* Description of the task
Beneath this line are the data; copy exactly the part of them that opens with the line containing "- [Itch.io - Game" and closes with the line containing "1. **Fork the", and only that part.
Start of Data supplied
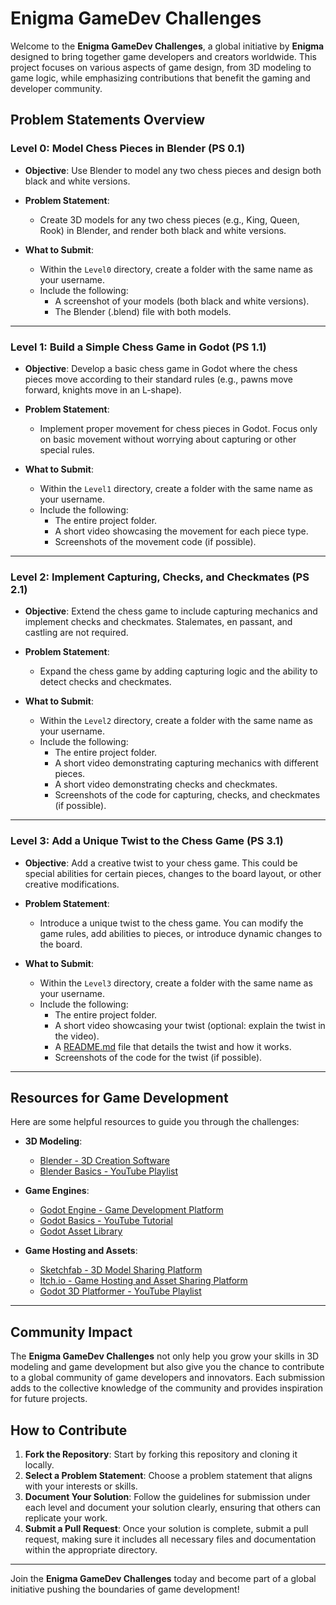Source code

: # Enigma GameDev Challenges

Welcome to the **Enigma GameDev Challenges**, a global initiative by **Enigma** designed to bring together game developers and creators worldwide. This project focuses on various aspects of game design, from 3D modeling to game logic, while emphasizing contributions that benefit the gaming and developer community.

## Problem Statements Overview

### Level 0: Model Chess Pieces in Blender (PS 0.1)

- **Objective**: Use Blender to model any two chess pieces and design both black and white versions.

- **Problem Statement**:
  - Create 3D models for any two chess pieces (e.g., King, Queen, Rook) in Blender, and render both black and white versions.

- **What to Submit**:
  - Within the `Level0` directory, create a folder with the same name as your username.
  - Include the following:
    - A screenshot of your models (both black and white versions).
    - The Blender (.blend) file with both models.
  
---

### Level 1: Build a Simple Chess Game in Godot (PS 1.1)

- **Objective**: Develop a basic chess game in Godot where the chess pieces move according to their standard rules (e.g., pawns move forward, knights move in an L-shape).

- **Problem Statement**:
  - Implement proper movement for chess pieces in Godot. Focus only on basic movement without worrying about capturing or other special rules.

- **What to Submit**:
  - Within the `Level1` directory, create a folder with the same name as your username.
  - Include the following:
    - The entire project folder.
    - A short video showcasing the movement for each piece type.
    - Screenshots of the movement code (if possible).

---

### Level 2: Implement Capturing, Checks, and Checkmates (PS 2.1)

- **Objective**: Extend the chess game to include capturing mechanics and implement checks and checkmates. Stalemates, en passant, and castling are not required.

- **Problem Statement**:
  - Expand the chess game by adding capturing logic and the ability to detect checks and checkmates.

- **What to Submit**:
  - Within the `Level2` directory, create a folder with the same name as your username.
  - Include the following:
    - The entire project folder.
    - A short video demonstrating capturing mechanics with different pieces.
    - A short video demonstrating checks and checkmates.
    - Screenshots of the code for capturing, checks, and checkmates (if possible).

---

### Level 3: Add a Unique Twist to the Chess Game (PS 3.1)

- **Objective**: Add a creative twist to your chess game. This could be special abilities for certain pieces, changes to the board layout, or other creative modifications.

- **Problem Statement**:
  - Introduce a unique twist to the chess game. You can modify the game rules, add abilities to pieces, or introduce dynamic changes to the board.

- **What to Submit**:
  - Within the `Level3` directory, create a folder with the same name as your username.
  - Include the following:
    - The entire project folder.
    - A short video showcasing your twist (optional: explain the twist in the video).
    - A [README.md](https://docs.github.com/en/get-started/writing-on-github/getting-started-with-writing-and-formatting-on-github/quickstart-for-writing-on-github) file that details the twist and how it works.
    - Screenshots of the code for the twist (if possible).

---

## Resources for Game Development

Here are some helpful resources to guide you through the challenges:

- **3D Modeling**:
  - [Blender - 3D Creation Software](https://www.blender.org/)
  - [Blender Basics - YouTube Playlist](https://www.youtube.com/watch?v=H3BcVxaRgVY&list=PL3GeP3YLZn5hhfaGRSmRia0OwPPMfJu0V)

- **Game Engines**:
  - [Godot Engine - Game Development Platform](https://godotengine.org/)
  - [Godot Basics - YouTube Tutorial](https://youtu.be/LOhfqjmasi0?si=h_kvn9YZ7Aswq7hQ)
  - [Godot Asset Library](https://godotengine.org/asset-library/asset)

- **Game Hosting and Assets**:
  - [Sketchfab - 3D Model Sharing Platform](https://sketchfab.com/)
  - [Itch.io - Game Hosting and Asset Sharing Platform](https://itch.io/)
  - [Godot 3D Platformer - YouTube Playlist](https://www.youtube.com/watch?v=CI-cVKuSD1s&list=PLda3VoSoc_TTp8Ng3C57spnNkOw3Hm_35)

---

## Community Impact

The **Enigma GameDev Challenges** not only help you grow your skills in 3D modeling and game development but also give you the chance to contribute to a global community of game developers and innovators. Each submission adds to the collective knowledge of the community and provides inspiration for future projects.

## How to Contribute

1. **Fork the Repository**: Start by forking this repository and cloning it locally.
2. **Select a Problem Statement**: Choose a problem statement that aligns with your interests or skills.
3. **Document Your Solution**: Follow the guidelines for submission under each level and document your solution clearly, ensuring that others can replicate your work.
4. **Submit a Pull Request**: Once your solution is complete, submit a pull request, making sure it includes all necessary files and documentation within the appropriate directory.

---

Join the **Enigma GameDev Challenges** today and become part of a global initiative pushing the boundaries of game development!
End of Data supplied
* Completed task
  - [Itch.io - Game Hosting and Asset Sharing Platform](https://itch.io/)
  - [Godot 3D Platformer - YouTube Playlist](https://www.youtube.com/watch?v=CI-cVKuSD1s&list=PLda3VoSoc_TTp8Ng3C57spnNkOw3Hm_35)

---

## Community Impact

The **Enigma GameDev Challenges** not only help you grow your skills in 3D modeling and game development but also give you the chance to contribute to a global community of game developers and innovators. Each submission adds to the collective knowledge of the community and provides inspiration for future projects.

## How to Contribute

1. **Fork the Repository**: Start by forking this repository and cloning it locally.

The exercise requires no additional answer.